As if this closing manner isn’t curious enough, sewing on the curved and pointed contrast panels made for a hearty trial for my skills.  I added to my woes by drafting the hem contrast in a curved and pointed manner to mirror with the neckline paneling.  A major part of the challenge was on account of the differences in “hand” between the loose rayon crepe and the stiffer quilting cotton.  It is not a combo I would recommend, yet I made it work.  It took me having to take my good old time not stretching the grain of the rayon, being very precise and clipping all corners and curves of the tiny seam allowances.   

Don’t get me wrong – having the contrast hems, neckline, belt ties, and jacket be something more substantial gave great support to the overall beach pyjamas.  When you have 3 plus yards of a heavier draping material for the rest of the main body, which you do need to have the general air of a proper beach pyjama, it would look like a sloppy, wet rag hanging on me if it wasn’t for stabilizing the contrast.  For clean insides, I faced those printed cotton parts but did not interface them.  They didn’t need to be made thicker, just finished nicely for me to be fully happy with my work.  I just adore how Art Deco the cotton contrasts are with the sharp angles of the design lines and the zig-zag print!  Here, I would like to take a minute to unashamedly brag at how sharp all my corners turned out.

The cover-up jacket was a super simple project, one that I adapted slightly, as well.  I shortened the long sleeves and curved the front corners of the hem.  There were only three pattern pieces to the jacket and no closures so – in theory – it should be easy to match up the crazy print.  If only I wasn’t so short on fabric, I could have had the pleasure of matching precisely, boo hoo!
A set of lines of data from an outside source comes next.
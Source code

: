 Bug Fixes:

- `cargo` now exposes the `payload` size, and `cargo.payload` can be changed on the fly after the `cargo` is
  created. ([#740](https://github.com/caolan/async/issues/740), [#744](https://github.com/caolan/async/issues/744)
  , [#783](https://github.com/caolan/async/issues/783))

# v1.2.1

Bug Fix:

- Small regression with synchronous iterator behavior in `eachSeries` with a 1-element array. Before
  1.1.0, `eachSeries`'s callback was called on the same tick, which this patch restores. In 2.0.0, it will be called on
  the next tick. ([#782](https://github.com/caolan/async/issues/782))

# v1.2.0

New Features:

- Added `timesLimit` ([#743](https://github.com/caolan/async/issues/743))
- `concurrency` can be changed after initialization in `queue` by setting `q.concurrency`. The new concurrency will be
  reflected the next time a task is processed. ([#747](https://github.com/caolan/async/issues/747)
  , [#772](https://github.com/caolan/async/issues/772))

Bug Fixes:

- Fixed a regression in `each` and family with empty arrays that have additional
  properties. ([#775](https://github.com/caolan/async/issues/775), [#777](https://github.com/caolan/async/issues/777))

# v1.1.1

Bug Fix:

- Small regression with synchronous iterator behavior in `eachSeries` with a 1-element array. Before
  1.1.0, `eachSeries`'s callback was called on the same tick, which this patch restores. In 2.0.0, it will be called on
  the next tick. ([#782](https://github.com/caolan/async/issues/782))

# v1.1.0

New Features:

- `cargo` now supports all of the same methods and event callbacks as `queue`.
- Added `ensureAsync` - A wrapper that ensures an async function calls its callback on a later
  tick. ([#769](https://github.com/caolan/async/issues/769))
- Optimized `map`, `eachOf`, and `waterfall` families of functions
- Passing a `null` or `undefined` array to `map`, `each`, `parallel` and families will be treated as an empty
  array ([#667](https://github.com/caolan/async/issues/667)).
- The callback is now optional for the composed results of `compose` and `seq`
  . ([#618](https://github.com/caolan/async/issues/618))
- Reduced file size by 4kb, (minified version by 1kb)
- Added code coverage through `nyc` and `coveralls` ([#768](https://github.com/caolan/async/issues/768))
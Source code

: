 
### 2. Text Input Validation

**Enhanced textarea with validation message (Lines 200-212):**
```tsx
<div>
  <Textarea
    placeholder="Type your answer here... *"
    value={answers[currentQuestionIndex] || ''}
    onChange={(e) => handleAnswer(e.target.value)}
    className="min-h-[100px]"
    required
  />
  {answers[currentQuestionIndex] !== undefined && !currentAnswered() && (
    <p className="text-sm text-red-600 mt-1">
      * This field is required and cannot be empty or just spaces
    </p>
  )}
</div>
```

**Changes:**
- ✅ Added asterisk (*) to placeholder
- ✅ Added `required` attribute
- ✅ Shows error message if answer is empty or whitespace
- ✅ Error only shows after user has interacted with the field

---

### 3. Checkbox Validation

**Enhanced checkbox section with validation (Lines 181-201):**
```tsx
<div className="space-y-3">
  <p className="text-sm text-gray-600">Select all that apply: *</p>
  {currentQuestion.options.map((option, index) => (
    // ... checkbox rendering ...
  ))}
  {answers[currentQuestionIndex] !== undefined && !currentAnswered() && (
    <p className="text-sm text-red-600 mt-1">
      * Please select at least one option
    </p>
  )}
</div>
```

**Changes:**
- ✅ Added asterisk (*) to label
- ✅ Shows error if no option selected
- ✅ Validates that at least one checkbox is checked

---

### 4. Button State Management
At least it was also easy to fully line.  The way the lining cotton is quite sheer has me doubting whether or not I can truly call this reversible, but all raw edges are clean by being completely hidden…so I think the word can still apply.  I did draft the shoulders to be a bit more generous for my thicker upper arms, and it’s a good thing I did.  The jacket seemed to run a bit small already so I didn’t have to grade out quite as much as I did for the beach pyjamas.  Otherwise it was breeze to come together.

 It’s nice to have something like this cute little extra matching piece to keep the chill away for when I step indoors amid cold air conditioned buildings or out in the cool of a riverside on a summer night in Missouri. Hopefully in the future I will have an actual beach trip to plan for…and then I can bring my vintage pyjama set and wear them on a location proper to both their history and their name.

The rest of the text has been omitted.